Lambda runs your function only when needed and scales automatically, from a few daily requests to thousands per second. You pay only for the computing time you consume—there is no charge when your code is not running. For more information, see AWS Lambda Pricing.

A Lambda function is a wonderful way to think about ETL for smaller jobs that need to run frequently. Such as on a trigger, like an API call, or nightly on a schedule. It also allows you to orchestrate multiple Lambda functions to create a more complex ETL pipeline.

Let's dive into creating our first Lambda function.

Creating Your Lamba Function

From the AWS Console, navigate to the Lambda service. Press the Create Functionbutton to get started. You will be prompted to select a blueprint. For this example, we will select Author from scratch. Give your name an appropriate name and select Python 3.9as the runtime. Select the architecture you prefer or typically develop locally; this makes it easier to upload new libraries compatible with your Lambda function.

lambdaetl_create_function

You can create a new role or choose an existing one. We'll cover that in the next section.

Lamba Role

A critical part of creating a Lambda function is the role. The role allows the function to access other AWS services. For this example, we will need to give the function access to the Lambda and S3. I also gave access to VPC, but that's not necessary for this setup.

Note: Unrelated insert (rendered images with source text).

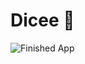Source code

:# Dicee 🎲





![Finished App](https://github.com/londonappbrewery/Images/blob/master/dicee-demo.gif)
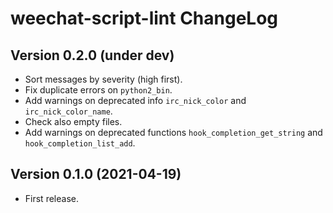 # weechat-script-lint ChangeLog

## Version 0.2.0 (under dev)

- Sort messages by severity (high first).
- Fix duplicate errors on `python2_bin`.
- Add warnings on deprecated info `irc_nick_color` and `irc_nick_color_name`.
- Check also empty files.
- Add warnings on deprecated functions `hook_completion_get_string` and `hook_completion_list_add`.

## Version 0.1.0 (2021-04-19)

- First release.
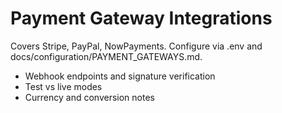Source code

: # Payment Gateway Integrations

Covers Stripe, PayPal, NowPayments. Configure via .env and docs/configuration/PAYMENT_GATEWAYS.md.

- Webhook endpoints and signature verification
- Test vs live modes
- Currency and conversion notes
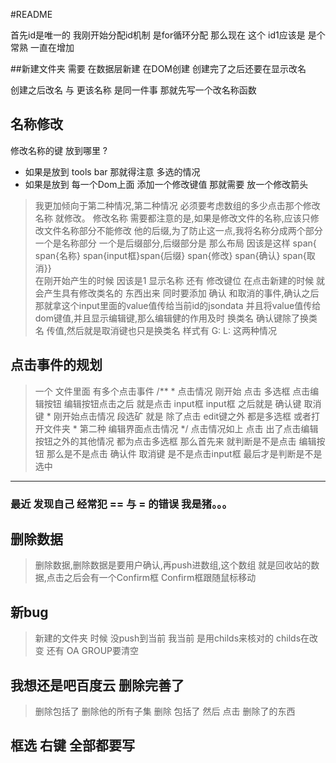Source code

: #README

首先id是唯一的 
我刚开始分配id机制 是for循环分配 
那么现在 这个 id1应该是 是个常熟 一直在增加 

##新建文件夹
需要 在数据层新建 在DOM创建
创建完了之后还要在显示改名 

创建之后改名 与 更该名称 是同一件事 
那就先写一个改名称函数

## 名称修改
修改名称的键 放到哪里 ? 
- 如果是放到 tools bar 那就得注意 多选的情况 
- 如果是放到 每一个Dom上面 添加一个修改键值 那就需要 放一个修改箭头
 
> 我更加倾向于第二种情况,第二种情况 必须要考虑数组的多少点击那个修改名称 就修改。
> 修改名称 需要都注意的是,如果是修改文件的名称,应该只修改文件名称部分不能修改
他的后缀,为了防止这一点,我将名称分成两个部分 一个是名称部分 一个是后缀部分,后缀部分是
> 那么布局  因该是这样   span{ span{名称} span{input框}span{后缀} span{修改} span{确认} span{取消}}   
>在刚开始产生的时候  因该是1 显示名称 还有 修改键位
>在点击新建的时候 就会产生具有修改类名的 东西出来 同时要添加  确认 和取消的事件,确认之后那就拿这个input里面的value值传给当前id的jsondata
 并且将value值传给dom键值,并且显示编辑键,那么编辑健的作用及时 换类名
>确认键除了换类名 传值,然后就是取消键也只是换类名
>样式有 G:
>       L: 这两种情况

## 点击事件的规划
>  一个 文件里面 有多个点击事件
>    /**
      * 点击情况  刚开始 点击 多选框  点击编辑按钮 编辑按钮点击之后 就是点击 input框   input框 之后就是  确认键  取消键
      * 刚开始点击情况    段选矿 就是 除了点击 edit键之外 都是多选框  或者打开文件夹
      * 第二种 编辑界面点击情况
      */
> 点击情况如上  点击 出了点击编辑按钮之外的其他情况 都为点击多选框
>  那么首先来 就判断是不是点击 编辑按钮 
   那么是不是点击 确认件 取消键 
     是不是点击input框 
> 最后才是判断是不是选中     

----

### 最近 发现自己 经常犯 ==  与 = 的错误 我是猪。。。

## 删除数据 
> 删除数据,删除数据是要用户确认,再push进数组,这个数组 就是回收站的数据,点击之后会有一个Confirm框
Confirm框跟随鼠标移动
## 新bug
>新建的文件夹 时候 没push到当前 我当前 是用childs来核对的  childs在改变  还有 OA GROUP要清空
>
## 我想还是吧百度云 删除完善了 
> 删除包括了 删除他的所有子集
>删除 包括了 然后 点击 删除了的东西




## 框选 右键 全部都要写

It's a good practice to create a new role to help you isolate only the permissions needed for this function. Or, if you will create multiple lambda functions for ETL use cases, consider a more generic naming like Lamba-ETL-Role.

lambdaetl_role

Set Your Function's Timeout

Next is configuring the function's timeout. Depending on how long the function will take to execute, you can increase it to 15 minutes. For this example, we will set it to 1 minute. You could see in your CloudWatch logs if the timeout was reached.

Click on the Configuration tab, and under General Configuration, set the timeout to 1 minute.

lambdaetl_timeout

Using the Parameters and Secrets Extension

Next - this isn't 100% necessary, but it's a great practice when you want to ensure that you're handling sensitive data safely and not exposing it in your code. In the past, I've written about how to use Environment Variables to do this locally; however, in AWS, we'll use the Parameters and Secrets Extension.

The Parameters and Secrets Extension allows you to store sensitive data in the AWS Secrets Manager and access it in your Lambda function, a great way to store API keys, database credentials, etc. You can also use it to store non-sensitive data like configuration settings. You can read up more on this functionality here: Configure the Secrets Manager

We'll start by adding a Layer to our Lambda function, allowing us to access the extension. From the Code tab, scroll to the bottom and click on Add a Layer. Select AWS Layersand then choose AWS-Parameters-and-Secrets-Lambda-Extension-Arm64 and the latest version of that layer.

lambdaetl_secrets

Next, we need to add code to help us access the secrets. I've added this to a small function that will look up my API Key for The Movie Database (TMDB) and return it. You can see the full code below. TMDB is a great API for getting movie and TV show information, and it's free to use for non-commercial purposes.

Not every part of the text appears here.